Take generous Germany, for instance, where a good chunk of maternity leave is actually mandatory—not just for employers to provide, but for women to take:
By default, expectant moms are expected to stay out of the workplace six weeks before giving birth, and many don't even know that they have a right to keep working past that deadline if they state it explicitly to their employer. They are not allowed to work during the two months after giving birth; this portion of the maternity leave is mandatory to protect women against pressure from an employer.
After that, she has a year of leave available to her at 65 percent of her salary and job protection for another three years. At least partially contrary to the original goal to make life better for working moms, however, the policy seems to have spawned a constrained and judgmental culture around working women's parenting choices:
The amount of maternity leave available also seems to put pressure on German women to stay home longer than might be good for their careers. A German friend returned to work before the first year of government-subsidized parental leave was up and was frowned upon when she took her eight-month-old son to daycare….
Being able to take a lot of time off lowers the pressure on society to create adequate child-care options that the government has guaranteed by law but that are nevertheless still not available in many German cities.
(Feel free to substitute "lowers the incentive for companies to get into childcare business" at the top of that last paragraph to get the same effect in a more market-oriented scenario.)
Advocates of federal family leave policies, like Sanders, tend to lean progressive. Which means they need to grapple with the fact that pushing for family leave can wind up wrenching open that wage and opportunity gaps they're so desperately trying to close.
In countries with big maternity benefits, mothers are (often) more likely to stay in the workforce, but are also more likely to get pulled off the management track and into dead-end jobs. The New York Times tackled this issue in a story last May pointing to several new studies that look at the before-and-after in countries that have increased benefits.
In Chile, a law requires employers to provide working mothers with child care. One result? Women are paid less.
In Spain, a policy to give parents of young children the right to work part-time has led to a decline in full-time, stable jobs available to all women—even those who are not mothers.
Elsewhere in Europe, generous maternity leaves have meant that women are much less likely than men to become managers or achieve other high-powered positions at work.
The Spanish example is particularly illuminating:
Spain passed a law in 1999 giving workers with children younger than 7 the right to ask for reduced hours without fear of being laid off. Those who took advantage of it were nearly all women.

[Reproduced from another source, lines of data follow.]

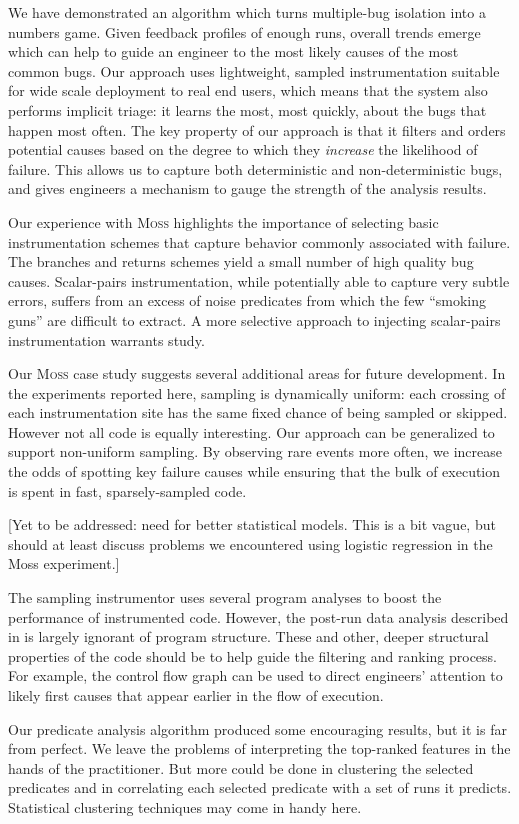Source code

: \documentclass{sig-alternate}
\newcommand{\moss}{\textsc{Moss}\xspace}
\newcommand{\placeholder}[1]{{\color[cmyk]{0,0.61,0.87,0}[#1]}}
\begin{document}
We have demonstrated an algorithm which turns multiple-bug isolation
into a numbers game.  Given feedback profiles of enough runs, overall
trends emerge which can help to guide an engineer to the most likely
causes of the most common bugs.  Our approach uses lightweight,
sampled instrumentation suitable for wide scale deployment to real end
users, which means that the system also performs implicit triage: it
learns the most, most quickly, about the bugs that happen most often.
The key property of our approach is that it filters and orders
potential causes based on the degree to which they \emph{increase} the
likelihood of failure.  This allows us to capture both deterministic
and non-deterministic bugs, and gives engineers a mechanism to gauge
the strength of the analysis results.

Our experience with \moss highlights the importance of selecting basic
instrumentation schemes that capture behavior commonly associated with
failure.  The branches and returns schemes yield a small number of
high quality bug causes.  Scalar-pairs instrumentation, while
potentially able to capture very subtle errors, suffers from an excess
of noise predicates from which the few ``smoking guns'' are difficult
to extract.  A more selective approach to injecting scalar-pairs
instrumentation warrants study.

Our \moss case study suggests several additional areas for future
development.  In the experiments reported here, sampling is
dynamically uniform: each crossing of each instrumentation site has
the same fixed chance of being sampled or skipped.  However not all
code is equally interesting.  Our approach can be generalized to
support non-uniform sampling.  By observing rare events more often, we
increase the odds of spotting key failure causes while ensuring that
the bulk of execution is spent in fast, sparsely-sampled code.

\placeholder{Yet to be addressed: need for better statistical models.
  This is a bit vague, but should at least discuss problems we
  encountered using logistic regression in the Moss experiment.}

The sampling instrumentor uses several program analyses to boost the
performance of instrumented code.  However, the post-run data analysis
described in  is largely ignorant of program
structure.  These and other, deeper structural properties of the code
should be to help guide the filtering and ranking process.  For
example, the control flow graph can be used to direct engineers'
attention to likely first causes that appear earlier in the flow of
execution.

Our predicate analysis algorithm produced some encouraging results,
but it is far from perfect.  We leave the problems of interpreting the
top-ranked features in the hands of the practitioner.  But more could
be done in clustering the selected predicates and in correlating each
selected predicate with a set of runs it predicts.  Statistical
clustering techniques may come in handy here.


\end{document}
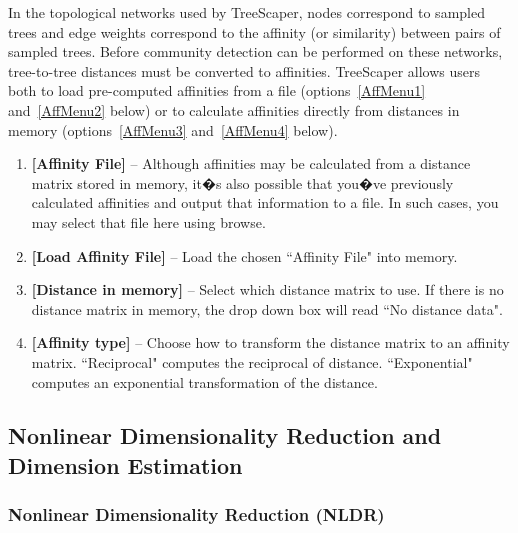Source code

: \documentclass[11pt]{article}
\begin{document}
In the topological networks used by TreeScaper, nodes correspond to sampled trees and edge
weights correspond to the affinity (or similarity) between pairs of sampled trees. Before
community detection can be performed on these networks, tree-to-tree distances must be
converted to affinities. TreeScaper allows users both to load pre-computed affinities from a
file (options~\ref{AffMenu1} and~\ref{AffMenu2} below) or to calculate affinities directly from distances in memory (options~\ref{AffMenu3} and~\ref{AffMenu4} below). \\

\begin{enumerate}[{\bf 1-}]
\item {\bf [Affinity File]} -- Although affinities may be calculated from a distance matrix stored in
memory, it�s also possible that you�ve previously calculated affinities and output that
information to a file. In such cases, you may select that file here using browse. \label{AffMenu1}

\item {\bf [Load Affinity File]} -- Load the chosen ``Affinity File" into memory. \label{AffMenu2}

\item {\bf [Distance in memory]} -- Select which distance matrix to use. If there is no distance matrix
in memory, the drop down box will read ``No distance data". \label{AffMenu3}

\item {\bf [Affinity type]} -- Choose how to transform the distance matrix to an affinity matrix.
``Reciprocal" computes the reciprocal of distance. ``Exponential" computes an exponential
transformation of the distance. \label{AffMenu4}
\end{enumerate}

\newpage
\subsection{Nonlinear Dimensionality Reduction and Dimension Estimation}\label{subsect:DimEstNLDR}


\subsubsection{Nonlinear Dimensionality Reduction (NLDR)}\label{subsubsect:NLDR}
\end{document}
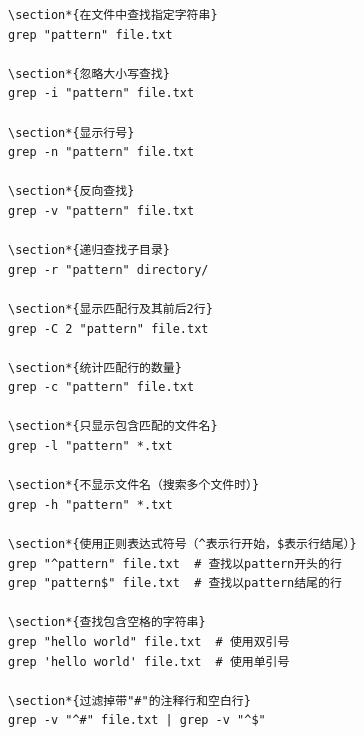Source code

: \documentclass[12pt,UTF8]{ctexbook}
\begin{document}
\begin{verbatim}
\section*{在文件中查找指定字符串}
grep "pattern" file.txt

\section*{忽略大小写查找}
grep -i "pattern" file.txt

\section*{显示行号}
grep -n "pattern" file.txt

\section*{反向查找}
grep -v "pattern" file.txt

\section*{递归查找子目录}
grep -r "pattern" directory/

\section*{显示匹配行及其前后2行}
grep -C 2 "pattern" file.txt

\section*{统计匹配行的数量}
grep -c "pattern" file.txt

\section*{只显示包含匹配的文件名}
grep -l "pattern" *.txt

\section*{不显示文件名（搜索多个文件时）}
grep -h "pattern" *.txt

\section*{使用正则表达式符号（^表示行开始，$表示行结尾）}
grep "^pattern" file.txt  # 查找以pattern开头的行
grep "pattern$" file.txt  # 查找以pattern结尾的行

\section*{查找包含空格的字符串}
grep "hello world" file.txt  # 使用双引号
grep 'hello world' file.txt  # 使用单引号

\section*{过滤掉带"#"的注释行和空白行}
grep -v "^#" file.txt | grep -v "^$"
\end{verbatim}
\end{document}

Over the next decade, companies were 6 percent less likely to hire women of childbearing age compared with men, 37 percent less likely to promote them and 45 percent more likely to dismiss them, according to a study by Daniel Fernández-Kranz, an economist at IE Business School in Madrid, and Núria Rodríguez-Planas, an economist at City University of New York, Queens College. The probability of women of childbearing age not being employed climbed 20 percent. Another result: Women were more likely to be in less stable, short-term contract jobs, which are not required to provide such benefits.
In general, advocates for increased family leave are a little more circumspect than Sanders, typically employing gender neutral language and rhetoric about choice.
But all those applause lines about the wage gap—which are admittedly more Hillary's stock in trade than Bernie's—are too often at odds with the applause lines about the empowering potential of maternity benefits.